# What the task requires
Set down exactly, from the records below, the line with "### Samuel Gross" through the line with "### Logan Parker", and nothing else.

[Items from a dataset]
□ □ □

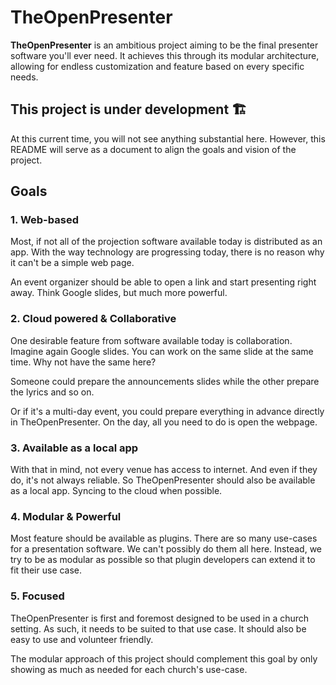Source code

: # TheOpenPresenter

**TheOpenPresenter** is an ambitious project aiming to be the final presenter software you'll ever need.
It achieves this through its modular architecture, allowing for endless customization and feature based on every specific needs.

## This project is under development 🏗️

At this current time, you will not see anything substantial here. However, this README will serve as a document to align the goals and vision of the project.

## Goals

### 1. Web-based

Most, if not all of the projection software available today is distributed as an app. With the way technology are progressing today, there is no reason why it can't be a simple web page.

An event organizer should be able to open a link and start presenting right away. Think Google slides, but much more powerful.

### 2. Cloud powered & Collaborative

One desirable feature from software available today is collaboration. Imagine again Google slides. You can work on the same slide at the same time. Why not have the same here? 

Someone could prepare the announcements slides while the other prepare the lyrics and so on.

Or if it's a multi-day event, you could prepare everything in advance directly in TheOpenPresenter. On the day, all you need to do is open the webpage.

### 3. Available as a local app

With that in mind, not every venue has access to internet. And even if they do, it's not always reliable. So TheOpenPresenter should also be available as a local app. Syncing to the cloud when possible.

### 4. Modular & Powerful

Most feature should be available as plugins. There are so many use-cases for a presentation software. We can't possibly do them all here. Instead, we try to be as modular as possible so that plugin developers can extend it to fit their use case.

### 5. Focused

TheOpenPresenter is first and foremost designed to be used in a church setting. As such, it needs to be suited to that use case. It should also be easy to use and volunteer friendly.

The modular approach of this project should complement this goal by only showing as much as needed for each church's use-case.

□ □ □

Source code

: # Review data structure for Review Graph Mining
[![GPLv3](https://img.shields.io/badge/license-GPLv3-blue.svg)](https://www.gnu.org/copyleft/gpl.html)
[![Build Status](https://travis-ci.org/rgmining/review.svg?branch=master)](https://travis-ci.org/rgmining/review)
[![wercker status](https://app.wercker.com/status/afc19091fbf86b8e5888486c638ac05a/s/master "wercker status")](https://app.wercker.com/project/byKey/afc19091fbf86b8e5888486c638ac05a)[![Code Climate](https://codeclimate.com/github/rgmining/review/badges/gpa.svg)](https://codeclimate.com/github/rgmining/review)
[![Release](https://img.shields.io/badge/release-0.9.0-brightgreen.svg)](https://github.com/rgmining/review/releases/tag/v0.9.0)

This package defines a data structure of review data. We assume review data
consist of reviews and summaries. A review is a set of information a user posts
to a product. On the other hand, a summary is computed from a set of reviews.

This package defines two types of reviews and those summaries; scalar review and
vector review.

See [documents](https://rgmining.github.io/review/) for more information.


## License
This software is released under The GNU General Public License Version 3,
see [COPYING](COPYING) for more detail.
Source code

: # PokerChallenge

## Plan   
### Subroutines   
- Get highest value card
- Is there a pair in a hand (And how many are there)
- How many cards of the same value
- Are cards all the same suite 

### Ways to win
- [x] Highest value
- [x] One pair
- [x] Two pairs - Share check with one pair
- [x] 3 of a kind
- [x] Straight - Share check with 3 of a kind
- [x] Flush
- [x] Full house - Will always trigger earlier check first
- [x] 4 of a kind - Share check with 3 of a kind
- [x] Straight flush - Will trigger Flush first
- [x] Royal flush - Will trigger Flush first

□ □ □

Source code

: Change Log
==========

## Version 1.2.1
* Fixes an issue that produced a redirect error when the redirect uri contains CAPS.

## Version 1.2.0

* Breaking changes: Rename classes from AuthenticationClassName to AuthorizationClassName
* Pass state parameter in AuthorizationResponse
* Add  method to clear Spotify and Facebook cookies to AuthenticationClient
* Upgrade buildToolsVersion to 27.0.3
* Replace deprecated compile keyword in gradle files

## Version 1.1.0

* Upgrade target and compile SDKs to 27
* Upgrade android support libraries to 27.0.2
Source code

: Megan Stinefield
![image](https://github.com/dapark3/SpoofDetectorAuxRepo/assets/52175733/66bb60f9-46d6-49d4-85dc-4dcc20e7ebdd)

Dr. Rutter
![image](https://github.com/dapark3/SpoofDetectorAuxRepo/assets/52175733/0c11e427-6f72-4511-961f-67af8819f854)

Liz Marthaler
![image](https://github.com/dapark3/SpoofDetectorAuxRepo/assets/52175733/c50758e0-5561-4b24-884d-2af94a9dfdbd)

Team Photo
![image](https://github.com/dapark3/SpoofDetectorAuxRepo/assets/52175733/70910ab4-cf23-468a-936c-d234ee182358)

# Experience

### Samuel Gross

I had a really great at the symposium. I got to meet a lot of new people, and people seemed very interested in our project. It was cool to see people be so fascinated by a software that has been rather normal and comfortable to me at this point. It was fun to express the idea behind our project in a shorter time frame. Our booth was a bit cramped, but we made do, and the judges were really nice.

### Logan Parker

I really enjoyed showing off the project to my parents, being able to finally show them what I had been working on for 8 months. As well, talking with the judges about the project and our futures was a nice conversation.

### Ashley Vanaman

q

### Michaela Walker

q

□ □ □

# Solution to the problem
### Samuel Gross

I had a really great at the symposium. I got to meet a lot of new people, and people seemed very interested in our project. It was cool to see people be so fascinated by a software that has been rather normal and comfortable to me at this point. It was fun to express the idea behind our project in a shorter time frame. Our booth was a bit cramped, but we made do, and the judges were really nice.

### Logan Parker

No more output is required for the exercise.